A couple of years ago, the Hembd family history documents, which had been in the possession of my uncle Jacob Hembd, were handed down to me.
Most of the data had been compiled by Paul Hembt (Breslau, now Wroclaw, Poland) born in 1873 and by Dr. Adolph Hembt (Novi Sad, Yugoslavia), born in 1874. My uncle Jacob Hembd and Erich Wegner continued to collect information on the family history.
It is now safe to say that all bearers of the surname Hembd-Hempt-Hembt are successors of Jean von Hembden (Johann von Hembden), who lived in Odernheim am Clan in 1653 and eventually acquired the freehold of the Heddarter Hof estate.
The earliest proof of this is a communal invoice made out in Odernheim am Clan in 1653:
” There, Jean von Hämbt, born in Schwelm im Lande der Mark, paid 8fl. “
Having found this entry, Paul Hembd did extensive research work in Schwelm. He failed, however, to find any further information on Jean von Hämbdt. Dr. Adolph Hempt followed another line of thought and assumed our ancestor to be a member of the Flemish family de Hemptinnes. He even travelled to Belgium to widen his research. We do not know, however, if he has found any proof which connects the families.
Having retired now, I have got more time for research and I am going to try and complete our family history. I have already looked into the histories of the Hembds in Germany, and, to a lesser extent, those in the United States.
I call upon everyone who visits this family history homepage to add to it by contacting me and sharing whatever information they have. Thank you!
I would be especially grateful for any additional information on the Hempt family in former Yugoslavia.
2. The Heddarter Hof estate (The Farm)
Lonely paths lead to the Heddarter Hof farmstead securely ducked into a hollow surrounded by forest-clad patches of moors, meadows, the Gipfelberg with its vines and the farmland of the Schlader Heide.
The grand estate actually used to be a hamlet called Herdenrode the origins of which are unknown. We do have evidence, however, that the Abbey of St. Mascimin owned land on the Schlader Heide which also included the hamlet of Herderode as mentioned in 1342.
The village vanished, only the Heddarter Hof remained. We do not know why and when the hamlet of Herderode disappeared from the maps. We can only assume that it was destroyed in the Thirty Years’ War, the Heddarter Hof being the only reminder of its existence. The name Heddart is a dialectal contraction of “Herdenrode”.
Assuming the Heddarter Hof was abandoned after the Thirty Years’ War or its owners perished in the war, it stands to reason that, a few years after the end of the war in 1648, the estate came into the possession of a new owner, namely the abovementioned Johann von Hembden in 1654.

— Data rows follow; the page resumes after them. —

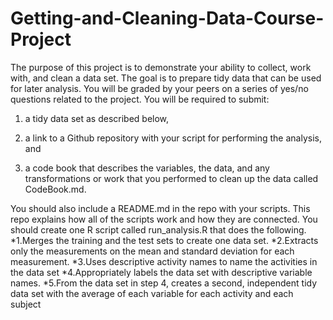 # Getting-and-Cleaning-Data-Course-Project
The purpose of this project is to demonstrate your ability to collect, work with, and clean a data set. The goal is to prepare tidy data that can be used for later analysis. You will be graded by your peers on a series of yes/no questions related to the project. You will be required to submit: 

1) a tidy data set as described below, 

2) a link to a Github repository with your script for performing the analysis, and 

3) a code book that describes the variables, the data, and any transformations or work that you performed to clean up the data called CodeBook.md. 

You should also include a README.md in the repo with your scripts. This repo explains how all of the scripts work and how they are connected.
You should create one R script called run_analysis.R that does the following. 
*1.Merges the training and the test sets to create one data set.
*2.Extracts only the measurements on the mean and standard deviation for each measurement. 
*3.Uses descriptive activity names to name the activities in the data set
*4.Appropriately labels the data set with descriptive variable names. 
*5.From the data set in step 4, creates a second, independent tidy data set with the average of each variable for each activity and each subject
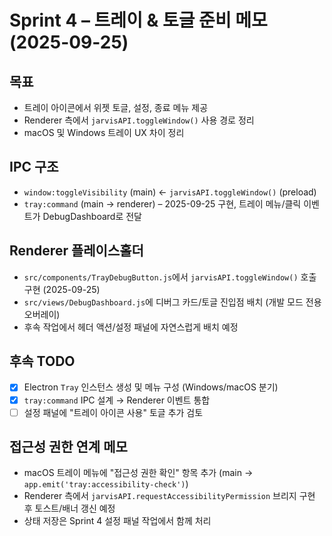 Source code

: # Sprint 4 – 트레이 & 토글 준비 메모 (2025-09-25)

## 목표
- 트레이 아이콘에서 위젯 토글, 설정, 종료 메뉴 제공
- Renderer 측에서 `jarvisAPI.toggleWindow()` 사용 경로 정리
- macOS 및 Windows 트레이 UX 차이 정리

## IPC 구조
- `window:toggleVisibility` (main) ← `jarvisAPI.toggleWindow()` (preload)
- `tray:command` (main → renderer) – 2025-09-25 구현, 트레이 메뉴/클릭 이벤트가 DebugDashboard로 전달

## Renderer 플레이스홀더
- `src/components/TrayDebugButton.js`에서 `jarvisAPI.toggleWindow()` 호출 구현 (2025-09-25)
- `src/views/DebugDashboard.js`에 디버그 카드/토글 진입점 배치 (개발 모드 전용 오버레이)
- 후속 작업에서 헤더 액션/설정 패널에 자연스럽게 배치 예정

## 후속 TODO
- [x] Electron `Tray` 인스턴스 생성 및 메뉴 구성 (Windows/macOS 분기)
- [x] `tray:command` IPC 설계 → Renderer 이벤트 통합
- [ ] 설정 패널에 "트레이 아이콘 사용" 토글 추가 검토

## 접근성 권한 연계 메모
- macOS 트레이 메뉴에 "접근성 권한 확인" 항목 추가 (main → `app.emit('tray:accessibility-check')`)
- Renderer 측에서 `jarvisAPI.requestAccessibilityPermission` 브리지 구현 후 토스트/배너 갱신 예정
- 상태 저장은 Sprint 4 설정 패널 작업에서 함께 처리
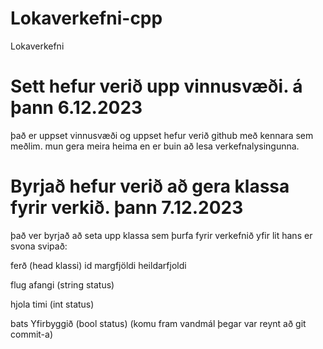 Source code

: # Lokaverkefni-cpp
Lokaverkefni

# Sett hefur verið upp vinnusvæði. á þann 6.12.2023
það er uppset vinnusvæði og uppset hefur verið github með kennara sem meðlim.
mun gera meira heima en er buin að lesa verkefnalysingunna.

# Byrjað hefur verið að gera klassa fyrir verkið. þann 7.12.2023
það ver byrjað að seta upp klassa sem þurfa fyrir verkefnið yfir lit hans er svona svipað:

ferð (head klassi)
id
margfjöldi
heildarfjoldi

flug 
afangi (string status)

hjola
timi (int status)

bats
Yfirbyggið (bool status)
(komu fram vandmál þegar var reynt að git commit-a)

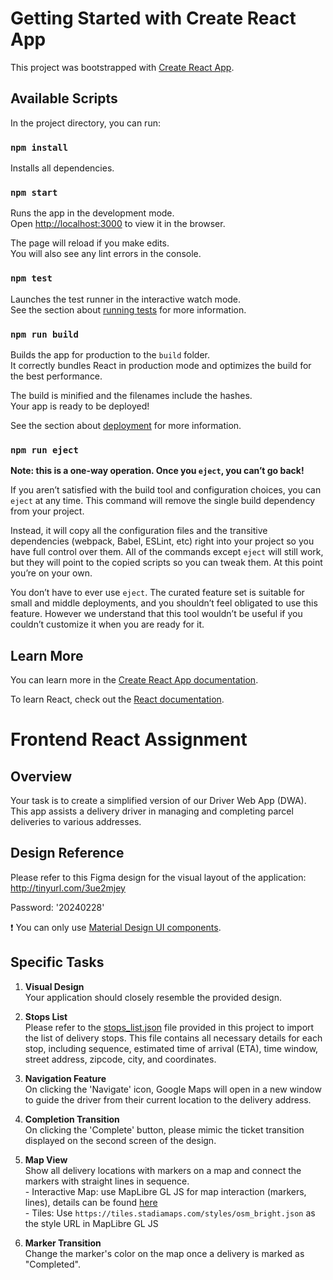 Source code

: # Getting Started with Create React App

This project was bootstrapped with [Create React App](https://github.com/facebook/create-react-app).

## Available Scripts

In the project directory, you can run:

### `npm install`
Installs all dependencies.

### `npm start`

Runs the app in the development mode.\
Open [http://localhost:3000](http://localhost:3000) to view it in the browser.

The page will reload if you make edits.\
You will also see any lint errors in the console.

### `npm test`

Launches the test runner in the interactive watch mode.\
See the section about [running tests](https://facebook.github.io/create-react-app/docs/running-tests) for more information.

### `npm run build`

Builds the app for production to the `build` folder.\
It correctly bundles React in production mode and optimizes the build for the best performance.

The build is minified and the filenames include the hashes.\
Your app is ready to be deployed!

See the section about [deployment](https://facebook.github.io/create-react-app/docs/deployment) for more information.

### `npm run eject`

**Note: this is a one-way operation. Once you `eject`, you can’t go back!**

If you aren’t satisfied with the build tool and configuration choices, you can `eject` at any time. This command will remove the single build dependency from your project.

Instead, it will copy all the configuration files and the transitive dependencies (webpack, Babel, ESLint, etc) right into your project so you have full control over them. All of the commands except `eject` will still work, but they will point to the copied scripts so you can tweak them. At this point you’re on your own.

You don’t have to ever use `eject`. The curated feature set is suitable for small and middle deployments, and you shouldn’t feel obligated to use this feature. However we understand that this tool wouldn’t be useful if you couldn’t customize it when you are ready for it.

## Learn More

You can learn more in the [Create React App documentation](https://facebook.github.io/create-react-app/docs/getting-started).

To learn React, check out the [React documentation](https://reactjs.org/).

# Frontend React Assignment

## Overview
Your task is to create a simplified version of our Driver Web App (DWA). This app assists a delivery driver in managing and completing parcel deliveries to various addresses.

## Design Reference
Please refer to this Figma design for the visual layout of the application:
http://tinyurl.com/3ue2mjey

Password: '20240228'

❗ You can only use [Material Design UI components](https://material-ui.com/).

## Specific Tasks
1. **Visual Design**
   <br>Your application should closely resemble the provided design.

2. **Stops List**
   <br>Please refer to the [stops_list.json](https://gitlab.routetitan.com/hiring/react-assignment/-/blob/master/stops_list.json?ref_type=heads) file provided in this project to import the list of delivery stops. This file contains all necessary details for each stop, including sequence, estimated time of arrival (ETA), time window, street address, zipcode, city, and coordinates.

3. **Navigation Feature**
   <br>On clicking the 'Navigate' icon, Google Maps will open in a new window to guide the driver from their current location to the delivery address.

4. **Completion Transition**
   <br>On clicking the 'Complete' button, please mimic the ticket transition displayed on the second screen of the design.

5. **Map View** <br>
   Show all delivery locations with markers on a map and connect the markers with straight lines in sequence.
   <br>- Interactive Map: use MapLibre GL JS for map interaction (markers, lines), details can be found [here](https://maplibre.org/maplibre-gl-js/docs/)
   <br>- Tiles: Use `https://tiles.stadiamaps.com/styles/osm_bright.json` as the style URL in MapLibre GL JS

6. **Marker Transition**
   <br>Change the marker's color on the map once a delivery is marked as "Completed".
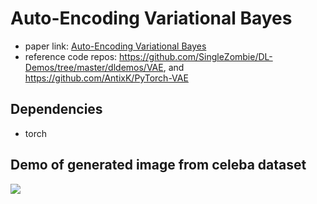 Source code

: # Auto-Encoding Variational Bayes

- paper
  link: [Auto-Encoding Variational Bayes](https://arxiv.org/abs/1312.6114)
- reference code repos: https://github.com/SingleZombie/DL-Demos/tree/master/dldemos/VAE,
  and https://github.com/AntixK/PyTorch-VAE

## Dependencies

- torch

## Demo of generated image from celeba dataset

![](D:\WorkSpace\pythonProject\PaperReproductionHub\VAE\generated.jpg)


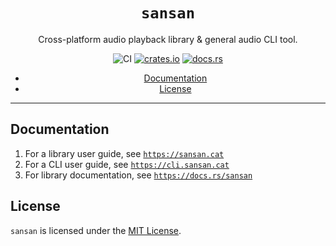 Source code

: <div align="center">

# `sansan`
Cross-platform audio playback library & general audio CLI tool.

![CI](https://github.com/hinto-janai/sansan/actions/workflows/ci.yml/badge.svg) [![crates.io](https://img.shields.io/crates/v/sansan.svg)](https://crates.io/crates/sansan) [![docs.rs](https://docs.rs/sansan/badge.svg)](https://docs.rs/sansan)

* [Documentation](#Documentation)
* [License](#License)

</div>

---

## Documentation
1. For a library user guide, see [`https://sansan.cat`](https://sansan.cat)
1. For a CLI user guide, see [`https://cli.sansan.cat`](https://cli.sansan.cat)
2. For library documentation, see [`https://docs.rs/sansan`](https://docs.rs/sansan)

## License
`sansan` is licensed under the [MIT License](https://github.com/hinto-janai/sansan/blob/main/LICENSE).

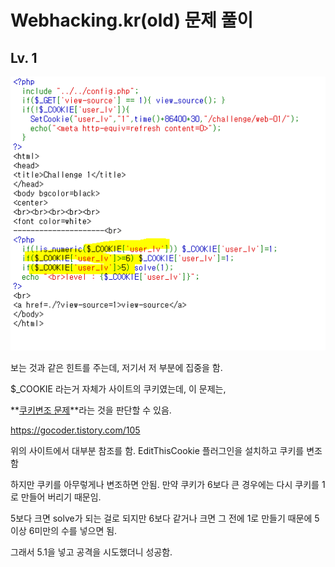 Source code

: # Webhacking.kr(old) 문제 풀이

## Lv. 1

![lv1_1](webhancking.kr/lv1_1.PNG)

보는 것과 같은 힌트를 주는데, 저기서 저 부분에 집중을 함.

$_COOKIE 라는거 자체가 사이트의 쿠키였는데, 이 문제는,

**<u>쿠키변조 문제</u>**라는 것을 판단할 수 있음.

https://gocoder.tistory.com/105

위의 사이트에서 대부분 참조를 함. EditThisCookie 플러그인을 설치하고 쿠키를 변조 함

하지만 쿠키를 아무렇게나 변조하면 안됨. 만약 쿠키가 6보다 큰 경우에는 다시 쿠키를 1로 만들어 버리기 때문임.

5보다 크면 solve가 되는 걸로 되지만 6보다 같거나 크면 그 전에 1로 만들기 때문에 5이상 6미만의 수를 넣으면 됨.

그래서 5.1을 넣고 공격을 시도했더니 성공함.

An early record stipulates::
… der Heddarter Hof beträgt an Ackerland und Wiesen
Which roughly translates as follows:
- das Viertel zu 40 Ruten gerechnet- 201 Morgen, 2 Viertel und 17 Ruthen,
- am Weinberg ungefähr 9 Morgen.
- Der Heddarter Hof ist ein schätzbares bürgerliches Gut und wird mit Gemeiner Belegung angezogen. (= besteuert).

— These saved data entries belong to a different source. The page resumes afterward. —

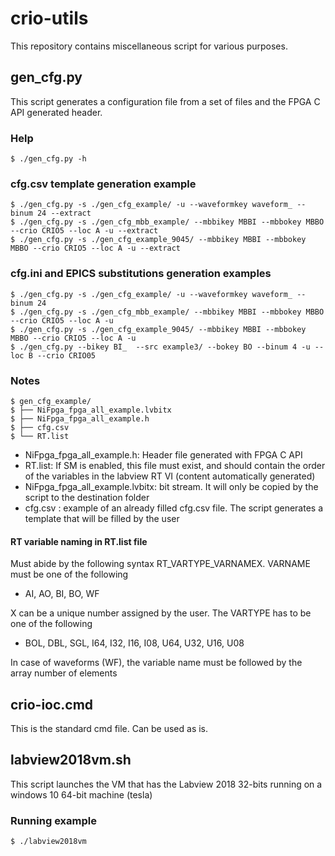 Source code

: # crio-utils

This repository contains miscellaneous script for various purposes.

## gen_cfg.py

This script generates a configuration file from a set of files and the 
FPGA C API generated header.

### Help
    $ ./gen_cfg.py -h
 
    
### cfg.csv template generation example
    
    $ ./gen_cfg.py -s ./gen_cfg_example/ -u --waveformkey waveform_ --binum 24 --extract
    $ ./gen_cfg.py -s ./gen_cfg_mbb_example/ --mbbikey MBBI --mbbokey MBBO --crio CRIO5 --loc A -u --extract
    $ ./gen_cfg.py -s ./gen_cfg_example_9045/ --mbbikey MBBI --mbbokey MBBO --crio CRIO5 --loc A -u --extract
    
### cfg.ini and EPICS substitutions generation examples

    $ ./gen_cfg.py -s ./gen_cfg_example/ -u --waveformkey waveform_ --binum 24
    $ ./gen_cfg.py -s ./gen_cfg_mbb_example/ --mbbikey MBBI --mbbokey MBBO --crio CRIO5 --loc A -u
    $ ./gen_cfg.py -s ./gen_cfg_example_9045/ --mbbikey MBBI --mbbokey MBBO --crio CRIO5 --loc A -u
    $ ./gen_cfg.py --bikey BI_  --src example3/ --bokey BO --binum 4 -u --loc B --crio CRIO05


### Notes
    $ gen_cfg_example/
    $ ├── NiFpga_fpga_all_example.lvbitx
    $ ├── NiFpga_fpga_all_example.h
    $ ├── cfg.csv
    $ └── RT.list
 
 * NiFpga_fpga_all_example.h: Header file generated with FPGA C API
 * RT.list: If SM is enabled, this file must exist, and should contain the order of the variables in the labview RT VI (content automatically generated)
 * NiFpga_fpga_all_example.lvbitx: bit stream. It will only be copied by the script to the destination folder
 * cfg.csv : example of an already filled cfg.csv file. The script generates a template that will be filled by the user

#### RT variable naming in RT.list file
Must abide by the following syntax RT_VARTYPE_VARNAMEX. VARNAME must be one of the following
 * AI, AO, BI, BO, WF

X can be a unique number assigned by the user. The VARTYPE has to be one of the following
 * BOL, DBL, SGL, I64, I32, I16, I08, U64, U32, U16, U08

In case of waveforms (WF), the variable name must be followed by the array number of elements

## crio-ioc.cmd

This is the standard cmd file. Can be used as is.

## labview2018vm.sh

This script launches the VM that has the Labview 2018 32-bits running on a windows 10 64-bit machine (tesla)

### Running example
    $ ./labview2018vm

” ….The Heddarter Hof comprises farmland and pastures as follows:
*" morgen” is a former unit of area, used in Prussia, equal to about two thirds of an acre
- one quarter being 40 roods – 201 morgen* and 17 roods
- approximately 9 morgen* of vineyards.
- The Heddarter Hof is an assessable civil property subject to communal taxation.&rdquo
Johann von Hembden presumably died in 1674. Records show that his widow Maria got married to the widower Caspar Schick, a miller from Odernheim on April 27th ,1675.
As of this date, the Hembd and Schick families have lived together on the Heddarter Hof estate. Several marriages further tightened the bonds between the two families.

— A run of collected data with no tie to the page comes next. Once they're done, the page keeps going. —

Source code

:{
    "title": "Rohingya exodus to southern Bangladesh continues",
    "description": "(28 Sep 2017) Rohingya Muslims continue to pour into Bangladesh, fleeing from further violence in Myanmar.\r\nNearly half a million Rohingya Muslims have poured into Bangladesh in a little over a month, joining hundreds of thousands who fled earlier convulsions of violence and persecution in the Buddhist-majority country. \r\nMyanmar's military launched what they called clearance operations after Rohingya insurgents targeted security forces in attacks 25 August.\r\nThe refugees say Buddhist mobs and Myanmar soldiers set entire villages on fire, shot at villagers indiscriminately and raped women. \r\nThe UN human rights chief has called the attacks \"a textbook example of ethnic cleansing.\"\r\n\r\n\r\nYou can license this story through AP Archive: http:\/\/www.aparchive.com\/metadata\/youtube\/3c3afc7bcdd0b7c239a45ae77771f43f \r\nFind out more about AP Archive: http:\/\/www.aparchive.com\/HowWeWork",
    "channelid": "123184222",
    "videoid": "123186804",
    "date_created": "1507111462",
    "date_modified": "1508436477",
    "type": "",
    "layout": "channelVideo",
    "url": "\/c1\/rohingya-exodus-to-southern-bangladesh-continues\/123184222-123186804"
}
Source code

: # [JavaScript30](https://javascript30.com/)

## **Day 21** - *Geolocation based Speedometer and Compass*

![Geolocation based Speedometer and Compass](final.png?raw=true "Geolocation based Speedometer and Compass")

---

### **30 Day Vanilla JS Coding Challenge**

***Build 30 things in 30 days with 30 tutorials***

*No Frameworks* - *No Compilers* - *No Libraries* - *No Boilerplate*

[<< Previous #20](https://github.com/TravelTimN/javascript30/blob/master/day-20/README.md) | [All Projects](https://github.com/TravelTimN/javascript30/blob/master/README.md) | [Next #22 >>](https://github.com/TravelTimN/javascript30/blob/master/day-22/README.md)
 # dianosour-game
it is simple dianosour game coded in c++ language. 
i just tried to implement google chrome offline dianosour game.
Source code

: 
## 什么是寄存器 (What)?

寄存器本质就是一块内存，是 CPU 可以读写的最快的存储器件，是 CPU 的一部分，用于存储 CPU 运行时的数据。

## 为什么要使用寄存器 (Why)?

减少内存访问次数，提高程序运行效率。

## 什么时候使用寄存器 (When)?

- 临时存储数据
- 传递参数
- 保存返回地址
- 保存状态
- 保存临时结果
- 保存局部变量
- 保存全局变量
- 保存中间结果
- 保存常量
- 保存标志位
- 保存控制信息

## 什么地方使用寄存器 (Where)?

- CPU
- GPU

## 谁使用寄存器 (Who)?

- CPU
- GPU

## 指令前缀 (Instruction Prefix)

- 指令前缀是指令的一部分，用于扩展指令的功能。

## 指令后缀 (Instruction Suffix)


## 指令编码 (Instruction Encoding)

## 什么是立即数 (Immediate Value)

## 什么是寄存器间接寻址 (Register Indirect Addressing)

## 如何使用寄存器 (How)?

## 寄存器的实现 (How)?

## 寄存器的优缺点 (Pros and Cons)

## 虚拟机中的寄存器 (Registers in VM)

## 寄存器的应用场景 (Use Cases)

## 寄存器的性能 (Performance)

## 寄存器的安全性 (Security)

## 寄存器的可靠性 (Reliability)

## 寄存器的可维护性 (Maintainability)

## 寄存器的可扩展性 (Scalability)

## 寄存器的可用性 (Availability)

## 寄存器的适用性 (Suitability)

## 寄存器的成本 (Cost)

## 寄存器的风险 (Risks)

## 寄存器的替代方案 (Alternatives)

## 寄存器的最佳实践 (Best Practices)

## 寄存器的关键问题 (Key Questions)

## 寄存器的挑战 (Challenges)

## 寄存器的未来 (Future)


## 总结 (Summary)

The building on the picture below is generally assumed to be the original dwelling.
This house was built in 1750 by Leonhard Hembd, born January 9th, 1713.
The lintel above the door is engraved with L.H. 1750.
His granddaughter Christina Hembd, born on January 17th 1777, married Johann Karl Knobloch on October 9th 1794.
His initials K.K. can still be found above the yard gate.
When the Schick family renovated the house a couple of years ago, the door lintel with the encarved letters L.H. 1750 came into my possession and we put it above our own front door.